Таковы действующие лица этой веселой комедии. Насмеявшись вдоволь, зритель может, однако, задуматься: сколько серых, томительно скучных и глупых людей увидит он тогда перед собой, людей, которые осуждены влачить жизнь без всякого смысла и для которых все спасение – в отсутствии сознания своего духовного нищенства. Если же подумать, для скольких людей в России жизнь Жевакиных, Анучкиных, Яичницы и Подколесиных была существованием нормальным, а может быть, и неизбежным, то могло стать и страшно…
К своему смеху, как мы знаем, Гоголь на первых же порах думал примешать много «злости». Он начал писать смелую комедию с обличительной тенденцией, но от этого плана отказался, опасаясь, что комедия его с цензурой не поладит. Было ли это опасение главной причиной того, что Гоголь свою работу бросил, или, как думают, он отступился от нее потому, что план был слишком широк и художник не мог разобраться во всем богатстве раскрывшегося перед ним содержания, но только от этой комедии нам осталось лишь несколько отрывков, известных под заглавиями «Утро (чиновника или, как настояла цензура) делового человека», «Тяжба», «Лакейская» и «Отрывок».
Восстановить по ним полностью сценарий утраченной комедии невозможно; мы знаем только, что это была комедия из чиновного быта и притом классов довольно высоких, что одному из действующих лиц так хотелось получить орден Владимира 3-й степени, что он помешался и вообразил, что он-то и есть этот желанный Владимир. Остальные подробности интриги затеряны, но она была, кажется, очень сложная.
Отрывки комедии «Владимир 3-й степени» могут быть, впрочем, рассмотрены и как совершенно самостоятельные сцены. Гоголь над ними работал долго и упорно начиная с 1832 года, закруглил их содержание и сам включил их в первое собрание своих сочинений.
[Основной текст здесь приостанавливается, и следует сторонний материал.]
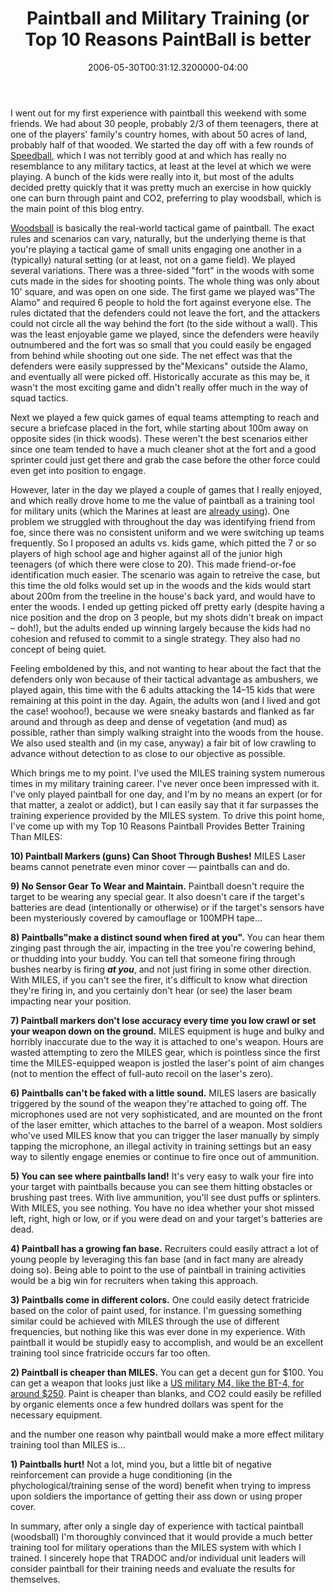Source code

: ﻿---
title: Paintball and Military Training (or Top 10 Reasons PaintBall is better
date: "2006-05-30T00:31:12.3200000-04:00"
description: I went out for my first experience with paintball this weekend with
featuredImage: /img/default-post-image.jpg
---

I went out for my first experience with paintball this weekend with some friends. We had about 30 people, probably 2/3 of them teenagers, there at one of the players' family's country homes, with about 50 acres of land, probably half of that wooded. We started the day off with a few rounds of [Speedball](http://www.directpaintball.com/article_speedball_tactics.html), which I was not terribly good at and which has really no resemblance to any military tactics, at least at the level at which we were playing. A bunch of the kids were really into it, but most of the adults decided pretty quickly that it was pretty much an exercise in how quickly one can burn through paint and CO2, preferring to play woodsball, which is the main point of this blog entry.

[Woodsball](http://paintball.about.com/od/woodballscenariostrategy) is basically the real-world tactical game of paintball. The exact rules and scenarios can vary, naturally, but the underlying theme is that you're playing a tactical game of small units engaging one another in a (typically) natural setting (or at least, not on a game field). We played several variations. There was a three-sided "fort" in the woods with some cuts made in the sides for shooting points. The whole thing was only about 10' square, and was open on one side. The first game we played was"The Alamo" and required 6 people to hold the fort against everyone else. The rules dictated that the defenders could not leave the fort, and the attackers could not circle all the way behind the fort (to the side without a wall). This was the least enjoyable game we played, since the defenders were heavily outnumbered and the fort was so small that you could easily be engaged from behind while shooting out one side. The net effect was that the defenders were easily suppressed by the"Mexicans" outside the Alamo, and eventually all were picked off. Historically accurate as this may be, it wasn't the most exciting game and didn't really offer much in the way of squad tactics.

Next we played a few quick games of equal teams attempting to reach and secure a briefcase placed in the fort, while starting about 100m away on opposite sides (in thick woods). These weren't the best scenarios either since one team tended to have a much cleaner shot at the fort and a good sprinter could just get there and grab the case before the other force could even get into position to engage.

However, later in the day we played a couple of games that I really enjoyed, and which really drove home to me the value of paintball as a training tool for military units (which the Marines at least are [already using](http://www.findarticles.com/p/articles/mi_m0KWG/is_2_33/ai_n6237473)). One problem we struggled with throughout the day was identifying friend from foe, since there was no consistent uniform and we were switching up teams frequently. So I proposed an adults vs. kids game, which pitted the 7 or so players of high school age and higher against all of the junior high teenagers (of which there were close to 20). This made friend-or-foe identification much easier. The scenario was again to retreive the case, but this time the old folks would set up in the woods and the kids would start about 200m from the treeline in the house's back yard, and would have to enter the woods. I ended up getting picked off pretty early (despite having a nice position and the drop on 3 people, but my shots didn't break on impact – doh!), but the adults ended up winning largely because the kids had no cohesion and refused to commit to a single strategy. They also had no concept of being quiet.

Feeling emboldened by this, and not wanting to hear about the fact that the defenders only won because of their tactical advantage as ambushers, we played again, this time with the 6 adults attacking the 14–15 kids that were remaining at this point in the day. Again, the adults won (and I lived and got the case! woohoo!), because we were sneaky bastards and flanked as far around and through as deep and dense of vegetation (and mud) as possible, rather than simply walking straight into the woods from the house. We also used stealth and (in my case, anyway) a fair bit of low crawling to advance without detection to as close to our objective as possible.

Which brings me to my point. I've used the MILES training system numerous times in my military training career. I've never once been impressed with it. I've only played paintball for one day, and I'm by no means an expert (or for that matter, a zealot or addict), but I can easily say that it far surpasses the training experience provided by the MILES system. To drive this point home, I've come up with my Top 10 Reasons Paintball Provides Better Training Than MILES:

**10) Paintball Markers (guns) Can Shoot Through Bushes!** MILES Laser beams cannot penetrate even minor cover — paintballs can and do.

**9) No Sensor Gear To Wear and Maintain.** Paintball doesn't require the target to be wearing any special gear. It also doesn't care if the target's batteries are dead (intentionally or otherwise) or if the target's sensors have been mysteriously covered by camouflage or 100MPH tape…

**8) Paintballs"make a distinct sound when fired at you".** You can hear them zinging past through the air, impacting in the tree you're cowering behind, or thudding into your buddy. You can tell that someone firing through bushes nearby is firing ***at you***, and not just firing in some other direction. With MILES, if you can't see the firer, it's difficult to know what direction they're firing in, and you certainly don't hear (or see) the laser beam impacting near your position.

**7) Paintball markers don't lose accuracy every time you low crawl or set your weapon down on the ground.** MILES equipment is huge and bulky and horribly inaccurate due to the way it is attached to one's weapon. Hours are wasted attempting to zero the MILES gear, which is pointless since the first time the MILES-equipped weapon is jostled the laser's point of aim changes (not to mention the effect of full-auto recoil on the laser's zero).

**6) Paintballs can't be faked with a little sound.** MILES lasers are basically triggered by the sound of the weapon they're attached to going off. The microphones used are not very sophisticated, and are mounted on the front of the laser emitter, which attaches to the barrel of a weapon. Most soldiers who've used MILES know that you can trigger the laser manually by simply tapping the microphone, an illegal activity in training settings but an easy way to silently engage enemies or continue to fire once out of ammunition.

**5) You can see where paintballs land!** It's very easy to walk your fire into your target with paintballs because you can see them hitting obstacles or brushing past trees. With live ammunition, you'll see dust puffs or splinters. With MILES, you see nothing. You have no idea whether your shot missed left, right, high or low, or if you were dead on and your target's batteries are dead.

**4) Paintball has a growing fan base.** Recruiters could easily attract a lot of young people by leveraging this fan base (and in fact many are already doing so). Being able to point to the use of paintball in training activities would be a big win for recruiters when taking this approach.

**3) Paintballs come in different colors.** One could easily detect fratricide based on the color of paint used, for instance. I'm guessing something similar could be achieved with MILES through the use of different frequencies, but nothing like this was ever done in my experience. With paintball it would be stupidly easy to accomplish, and would be an excellent training tool since fratricide occurs far too often.

**2) Paintball is cheaper than MILES.** You can get a decent gun for $100. You can get a weapon that looks just like a [US military M4, like the BT-4, for around $250](http://www.actionvillage.com/is-bin/INTERSHOP.enfinity/eCS/Store/en/-/USD/DisplayProductInformation-Start?ProductSKU=010-317-0002). Paint is cheaper than blanks, and CO2 could easily be refilled by organic elements once a few hundred dollars was spent for the necessary equipment.

and the number one reason why paintball would make a more effect military training tool than MILES is…

**1) Paintballs hurt!** Not a lot, mind you, but a little bit of negative reinforcement can provide a huge conditioning (in the phychological/training sense of the word) benefit when trying to impress upon soldiers the importance of getting their ass down or using proper cover.

In summary, after only a single day of experience with tactical paintball (woodsball) I'm thoroughly convinced that it would provide a much better training tool for military operations than the MILES system with which I trained. I sincerely hope that TRADOC and/or individual unit leaders will consider paintball for their training needs and evaluate the results for themselves.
Со стороны художественного выполнения эти отрывки – совершенство. Трудно себе представить, как таким малым количеством слов можно достигнуть такой образности. Все лица – живые лица, речь – простая и художественно-естественная; реализм в выполнении – поразительный. Как живой, перед нами Иван Петрович – олицетворение бесчисленного количества разных начальников, внушающих трепет своим деловым видом и разносящих своих подчиненных за то, что у них поля по краям бумаги неровны, и за то, что они в одной строке пишут «си», а в другой – «ятельству»; как хорош он, управляющий одним из колес государственной машины, когда он навязывает своей Зюзюшке бумажку на хвосте и, встречая посетителя, развертывает свод законов, чтобы сейчас же начать разговор о вчерашнем висте. Но мысль его не о сам третьей даме крестов, которую он запомнил: его мысль вертится вокруг другого креста, который ему мучительно хочется видеть на своей шее; и достаточно одного замечания его собеседника о том, что его высокопревосходительство, услыхав фамилию Ивана Петровича, сказал многозначительно «гм!», чтобы он – эта гроза канцелярии – утратил на целый день спокойствие духа («Утро делового человека». Начато в 1833 году. Окончено в 1837 году) [184] . Великолепен и Александр Иванович, сенатский обер-секретарь, пришедший в такое негодование при известии о производстве Бурдюкова. Чтобы иметь возможность уличить этого Бурдюкова в гадости, сам Александр Иванович готов выхлебать все что угодно; и когда, наконец, наклевывается дело о фальшивом завещании, подписанном вместо «Евдокия» словом «обмокни», – завещании, в котором Бурдюков сам себе отказал все угодья, а своему брату три стаметовые юбки – Александр Иванович, блюститель справедливости, – на седьмом небе. «Постой, – говорит он по адресу своего партнера в висте, – теперь я сяду играть, да и посмотрим, как ты будешь подплясывать. А уж коли из своих приятелей чиновников наберу оркестр музыкантов, так ты у меня так запляшешь, что во всю жизнь не отдохнут у тебя бока» («Тяжба». Окончена в 1839–1840 годах).
184
Эта сцена была замечена критикой тотчас же после ее напечатания в «Современнике». «„Утро делового человека“, – писал Белинский, – представляет собою нечто целое, отличающееся необыкновенной оригинальностью и удивительной верностью. Если вся комедия такова, то одна она могла бы составить эпоху в истории нашего театра и литературы». Несколько слов о «Современнике» – Телескоп. 1836. Молва, с. 170.